Sur le récent blog du sénat ouvert par David Assouline pour débattre publiquement de l’impact des nouveaux médias sur la jeunesse, le sénateur de Paris entend alerter l’école sur les moyens et stratégies à mettre en œuvre pour que les élèves puissent développer une analyse critique de l’image et de l’information diffusée sur Internet. N’y a-t-il pas là de quoi interpeller le professeur documentaliste ?

Nous ne pouvons en effet que souscrire à un projet qui entend promouvoir l’un des éléments essentiels constitutifs d’une éducation à l’information et le mettre au cœur du débat scolaire. Si l’auteur confond, comme c’est souvent le cas, l’éducation aux médias (media literacy) et culture informationnelle (information literacy), il distingue au moins clairement celles-ci de la formation aux TIC (computer literacy) sur laquelle elles doivent prendre appui (lire à ce propos le texte d’A. Serres « Information, media, computer literacies : vers un espace commun de la culture informationnelle »

David Assouline entend interpeller la communauté éducative pour aller plus loin et propose, sans doute pour amorcer le débat, quelques idées sans les développer :

  • un cours spécifique dédié à l’éducation aux médias (EAM) ;

  • un éparpillement des contenus de l’EAM dans chaque matière, sous la forme d’un quota horaire ;

  • une obligation d’utiliser les nouveaux médias comme support de cours en Education civique.
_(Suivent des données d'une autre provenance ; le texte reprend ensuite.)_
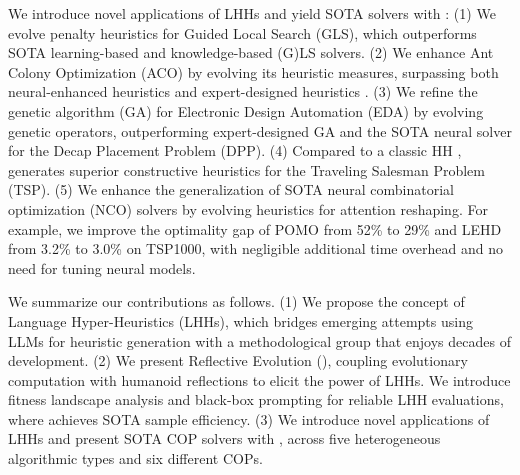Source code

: We introduce novel applications of LHHs and yield SOTA solvers with \our{}: (1) We evolve penalty heuristics for Guided Local Search (GLS), which outperforms SOTA learning-based \cite{ma2023neu_kopt, hudson2022_gnn_gls, sui2023neuralgls} and knowledge-based \cite{arnold2019_KGLS_VRP} (G)LS solvers. (2) We enhance Ant Colony Optimization (ACO) by evolving its heuristic measures, surpassing both neural-enhanced heuristics \cite{ye2023deepaco} and expert-designed heuristics \cite{skinderowicz2022_aco_tsp_human_bl, cai2022_aco_cvrp_human_bl, sohrabi2021_aco_op_human_bl, fidanova2020_aco_mkp_human_bl, levine2004_aco_bpp_human_bl}. (3) We refine the genetic algorithm (GA) for Electronic Design Automation (EDA) by evolving genetic operators, outperforming expert-designed GA \citep{park2023versatile} and the SOTA neural solver \citep{kim2023devformer} for the Decap Placement Problem (DPP). (4) Compared to a classic HH \cite{duflo2019gp_hh_tsp}, \our{} generates superior constructive heuristics for the Traveling Salesman Problem (TSP). (5) We enhance the generalization of SOTA neural combinatorial optimization (NCO) solvers \cite{kwon2020pomo,luo2023nco_heavy_decoder} by evolving heuristics for attention reshaping. For example, we improve the optimality gap of POMO \cite{kwon2020pomo} from 52\% to 29\% and LEHD \cite{luo2023nco_heavy_decoder} from 3.2\% to 3.0\% on TSP1000, with negligible additional time overhead and no need for tuning neural models.


We summarize our contributions as follows. (1) We propose the concept of Language Hyper-Heuristics (LHHs), which bridges emerging attempts using LLMs for heuristic generation with a methodological group that enjoys decades of development. (2) We present Reflective Evolution (\our{}), coupling evolutionary computation with humanoid reflections to elicit the power of LHHs. We introduce fitness landscape analysis and black-box prompting for reliable LHH evaluations, where \our{} achieves SOTA sample efficiency. (3) We introduce novel applications of LHHs and present SOTA COP solvers with \our{}, across five heterogeneous algorithmic types and six different COPs.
En définitive, il ne fait que reprendre là quelques unes des pistes tracées par le rapport conjoint des Inspections générales intitulé L’éducation aux médias : Enjeux, état des lieux, perspectives (n°2007-083, août 2007), rapport qu’il critique par ailleurs au motif que celui-ci ne produit aucune statistique sur la réalité des actions entreprises ni sur les effets de cette éducation à l’école.

Mais à la différence de l’étude citée qui prenait largement acte de la place et du rôle du professeur documentaliste dans l’EAM (voir Citation du professeur documentaliste dans le rapport n°2007-083 d’août 2007 « L’éducation aux médias : Enjeux, états des lieux, perspectives », David Assouline, visiblement à la recherche d’un ou de responsables capables d’assurer cette éducation, semble tout à fait ignorer l’existence même du professeur documentaliste, de l’Information-documentation ou des CDI. N’a-t-il pas pourtant rencontré la présidente et la directrice du CLEMI en avril dernier ?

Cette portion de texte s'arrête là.